Is Binary Tree Sorted

Checks if a binary tree is sorted, i.e. is it a valid BST, binary search tree.

from __future__ import annotations
from dataclasses import dataclass

@dataclass
class Node:
    value: int
    left: Node | None = None
    right: Node | None = None

def is_sorted(root: Node) -> bool:
    if root.left and (root.value < root.left.value or not is_sorted(root.left)):
        return False
    if root.right and (root.value > root.right.value or not is_sorted(root.right)):
        return False
    return True

Is Sum Tree

Checks if a binary tree is a sum tree.

from __future__ import annotations
from dataclasses import dataclass

@dataclass
class Node:
    value: int
    left: Node | None = None
    right: Node | None = None

    def __iter__(self):
        if self.left:
            yield from self.left
        yield self.value
        if self.right:
            yield from self.right

def is_sum_tree(root: Node) -> bool:
    if not root.left and not root.right:
        return True
    left = sum(root.left) if root.left else 0
    right = sum(root.right) if root.right else 0
    return all((root.value == left+right, 
                is_sum_tree(root.left) if root.left else True, 
                is_sum_tree(root.right) if root.right else True))

Merge Two Binary Trees

Combines two binary trees, if two node overlap the value is set to their sum otherwise it is set to the non null node.

from __future__ import annotations
from dataclasses import dataclass

@dataclass
class Node:
    value: int
    left: Node | None = None
    right: Node | None = None

def merge_two_binary_trees(root: Node, other: Node) -> Node:
    if root is None:
        return other
    if other is None:
        return root

    root.value = root.value + other.value
    root.left = merge_two_binary_trees(root.left, other.left)
    root.right = merge_two_binary_trees(root.right, other.right)
    return root

Number Of Possible Binary Trees

Finds number of possible binary trees given a number of nodes.

def number_of_binary_trees(nodes: int) -> int:
    def factorial(n):
        out = 1
        for i in range(1, n+1):
            out *= i
        return out
    
    def catalan_number(n):
        out = 1
        for i in range(n):
            out *= 2*n-i
            out //= i+1
        return out // (n+1)
        

    return factorial(nodes) * catalan_number(nodes)

Floyds Cycle Detection

Detects cycles in a list using a two pointer system (fast and slow pointer), if a linked list has a cycle then the fast pointer will loop back around and catch up to the slow pointer.

from __future__ import annotations
from dataclasses import dataclass

@dataclass
class Node:
    data: any
    next_node: Node | None = None

def detect_cycle(head: Node) -> bool:
    if not head:
        return False

    slow = head
    fast = head
    while fast and fast.next_node:
        slow = slow.next_node if slow else None
        fast = fast.next_node.next_node
        if slow == fast:
            return True

    return False

Middle Element of Linked List

Finds the middle element of a linked list.

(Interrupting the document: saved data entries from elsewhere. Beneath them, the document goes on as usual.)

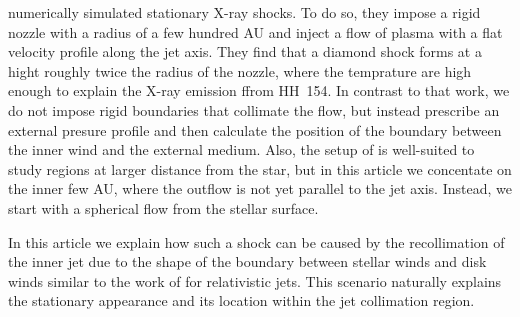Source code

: \citet{2011ApJ...737...54B} numerically simulated stationary X-ray shocks. To do so, they impose a rigid nozzle with a radius of a few hundred AU and inject a flow of plasma with a flat velocity profile along the jet axis. They find that a diamond shock forms at a hight roughly twice the radius of the nozzle, where the temprature are high enough to explain the X-ray emission ffrom HH~154. In contrast to that work, we do not impose rigid boundaries that collimate the flow, but instead prescribe an external presure profile and then calculate the position of the boundary between the inner wind and the external medium. Also, the setup of \citet{2011ApJ...737...54B} is well-suited to study regions at larger distance from the star, but in this article we concentate on the inner few AU, where the outflow is not yet parallel to the jet axis. Instead, we start with a spherical flow from the stellar surface.

In this article we explain how such a shock can be caused by the recollimation of the inner jet due to the shape of the boundary between stellar winds and disk winds similar to the work of \citet{2012MNRAS.422.2282K} for relativistic jets. This scenario naturally explains the stationary appearance and its location within the jet collimation region.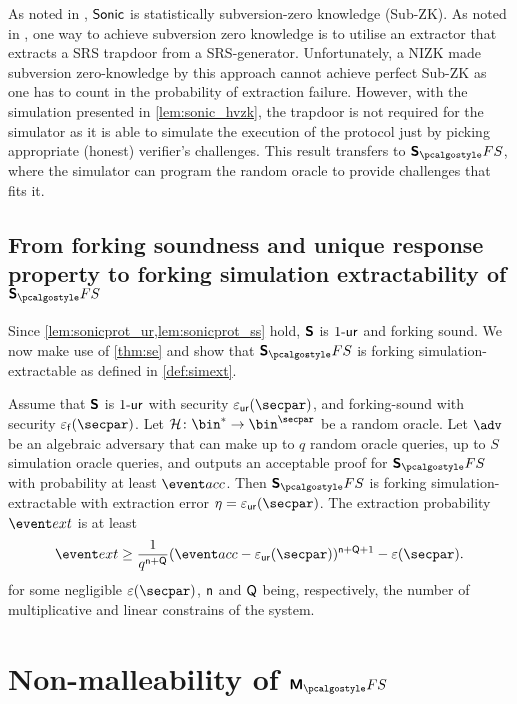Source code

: \documentclass[runningheads,11pt]{llncs}
\begin{document}
\begin{remark} 
  As noted in \cite{CCS:MBKM19}, ${\textnormal{\textsf{Sonic}}}$ is statistically subversion-zero
  knowledge (Sub-ZK). As noted in \cite{AC:ABLZ17}, one way to achieve
  subversion zero knowledge is to utilise an extractor that extracts a SRS
  trapdoor from a SRS-generator. Unfortunately, a NIZK made subversion
  zero-knowledge by this approach cannot achieve perfect Sub-ZK as one has to
  count in the probability of extraction failure. However, with the simulation
  presented in \cref{lem:sonic_hvzk}, the trapdoor is not required for the
  simulator as it is able to simulate the execution of the protocol just by
  picking appropriate (honest) verifier's challenges. This result transfers to
  $\sonicprotfs$, where the simulator can program the random oracle to provide
  challenges that fits it.
\end{remark}

\subsection{From forking soundness and unique response property to forking
  simulation extractability of $\sonicprotfs$}
Since \cref{lem:sonicprot_ur,lem:sonicprot_ss} hold, $\bm{\mathsf{S}}$ is ${1\text{-}\mathsf{ur}}$
and forking sound. We now make use
of \cref{thm:se} and show that $\sonicprotfs$ is forking simulation-extractable as defined in \cref{def:simext}.

\begin{corollary}
  \label{thm:sonicprotfs_se}
  Assume that $\bm{\mathsf{S}}$ is ${1\text{-}\mathsf{ur}}$ with security $\epsur(\secpar)$, and
  forking-sound with security $\epsss(\secpar)$. Let
  $\ro\colon \bin^* \to \bin^\secpar$ be a random oracle. Let $\advse$ be an
  algebraic adversary that can make up to $q$ random oracle queries, up to $S$
  simulation oracle queries, and outputs an acceptable proof for $\sonicprotfs$
  with probability at least $\accProb$. Then $\sonicprotfs$ is forking
  simulation-extractable with extraction error $\eta = \epsur(\secpar)$. The
  extraction probability $\extProb$ is at least
\[
		\extProb  \geq \frac{1}{q^{\multconstr + \linconstr}} (\accProb - \epsur(\secpar))^{\multconstr +
		\linconstr + 1} - \eps(\secpar).
	\]
	for some negligible $\eps(\secpar)$, $\mathsf{n}$ and $\mathsf{Q}$ being,
  respectively, the number of multiplicative and linear constrains of the system.
\end{corollary}

\section{Non-malleability of $\marlinprotfs$}
\end{document}
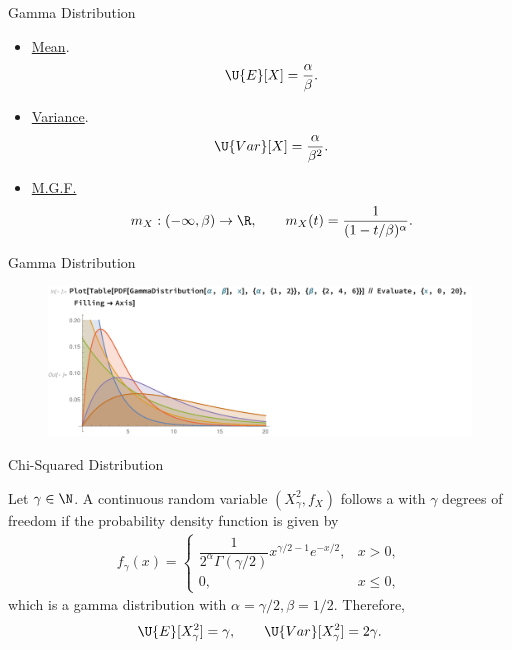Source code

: \begin{frame}{Gamma Distribution}

\justifying
{} 
\begin{itemize}
	\justifying
	\item \underline{Mean}. 
	\begin{align*}
	\U{E}[X] = \frac{\alpha}{\beta}.
	\end{align*}
	\item \underline{Variance}.
	\begin{align*}
	\U{Var}[X] = \frac{\alpha}{\beta^2}.
	\end{align*}
	\item \underline{M.G.F.}
	\begin{align*}
	m_X: (-\infty, \beta) \rightarrow \R, \qquad m_X(t) = \frac{1}{(1-t/\beta)^{\alpha}}.
	\end{align*}
\end{itemize}

\end{frame}

\begin{frame}{Gamma Distribution}

\begin{figure}[htbp]
	\centering
	\includegraphics[width=\linewidth]{./images/rc2fig3.pdf}
\end{figure}

\end{frame}

\begin{frame}{Chi-Squared Distribution}

\justifying
{} Let $\gamma\in \N$. A continuous random variable $(X_{\gamma}^2, f_X)$ follows a  with $\gamma$ degrees of freedom if the probability density function is given by
\begin{align*}
f_{\gamma}(x) = \left\{
\begin{array}{ll}
\dfrac{1}{2^{\alpha}\Gamma(\gamma/2)} x^{\gamma/2-1} e^{-x/2}, & x > 0, \\
0, & x\leq 0,
\end{array}
\right.
\end{align*}
which is a gamma distribution with $\alpha = \gamma/2, \beta = 1/2$. Therefore,
\begin{align*}
\U{E}[X^2_{\gamma}] = \gamma, \qquad \U{Var}[X_{\gamma}^2] = 2\gamma.
\end{align*}


\end{frame}


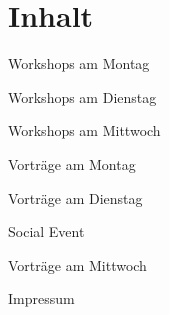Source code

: \section*{Inhalt}

\vspace*{0.35em}%
\noindent Workshops am Montag \dotfill \pageref{montag-workshops}

\vspace*{0.35em}%
\noindent Workshops am Dienstag \dotfill \pageref{dienstag-workshops}

\vspace*{0.35em}%
\noindent Workshops am Mittwoch \dotfill \pageref{mittwoch-workshops}

\vspace*{0.35em}%
\noindent Vorträge am Montag \dotfill \pageref{montag}

\vspace*{0.35em}%
\noindent Vorträge am Dienstag \dotfill \pageref{dienstag}

\vspace*{0.35em}%
\noindent Social Event \dotfill %

\vspace*{0.35em}%
\noindent Vorträge am Mittwoch \dotfill \pageref{mittwoch}

\vspace*{0.35em}%
\noindent Impressum \dotfill \pageref{impressum}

from __future__ import annotations
from dataclasses import dataclass

@dataclass
class Node:
    data: any
    next_node: Node | None = None

def find_middle_element(head: Node) -> int:
    slow = head
    fast = head

    while fast and fast.next_node:
        fast = fast.next_node.next_node
        slow = slow.next_node
    return slow.data

Rotate To The Right

Rotates the linked list to the right a number of places

from __future__ import annotations
from dataclasses import dataclass

@dataclass
class Node:
    data: any
    next_node: Node | None = None

def rotate(head: Node, places: int) -> Node:
    if not head.next_node:
        return head

    length = 1
    temp = head
    while temp.next_node:
        length += 1
        temp = temp.next_node

    new_head_index = length-places

    temp = head
    for _ in range(new_head_index-1):
        temp = temp.next_node
    
    new_head = temp.next_node
    temp.next_node = None
    temp = new_head
    while temp.next_node:
        temp = temp.next_node
    temp.next_node = head

    return new_head

Swap Nodes

Swaps the data values of two nodes in a linked list

from __future__ import annotations
from dataclasses import dataclass

@dataclass
class Node:
    data: any
    next_node: Node | None = None

def swap_nodes(head:Node, node_data_1: int, node_data_2: int) -> Node:
    node_1 = head
    while node_1 and node_1.data != node_data_1:
        node_1 = node_1.next_node
    node_2 = head
    while node_2 and node_2.data != node_data_2:
        node_2 = node_2.next_node
    node_1.data, node_2.data = node_2.data, node_1.data
    return head

Balanced Parentheses

Are the parentheses balanced

def are_balanced_parentheses(parentheses: str) -> bool:
    stack = []
    bracket_pairs = {"(": ")", "[": "]", "{": "}"}
    for bracket in parentheses:
        if bracket in bracket_pairs.keys():
            stack.append(bracket)
        elif bracket in bracket_pairs.values() and (len(stack) == 0 or
            bracket_pairs[stack.pop()] != bracket):
            return False
    return len(stack) == 0

Dijkstras Two Stack Algorithm

Algorithm so solve an equation such as ((5 + 3) * 6). Parenthesis are required.

import operator as op

def solve_equation(equation: str) -> float:
    operators = {"*": op.mul, "/": op.truediv, "+": op.add, "-": op.sub}

    operand_stack = []
    operator_stack = []

    for ch in equation:
        if ch.isdigit():
            operand_stack.append(int(ch))
        elif ch in operators:
            operator_stack.append(ch)
        elif ch == ")":
            operator = operator_stack.pop()
            number_1 = operand_stack.pop()
            number_2 = operand_stack.pop()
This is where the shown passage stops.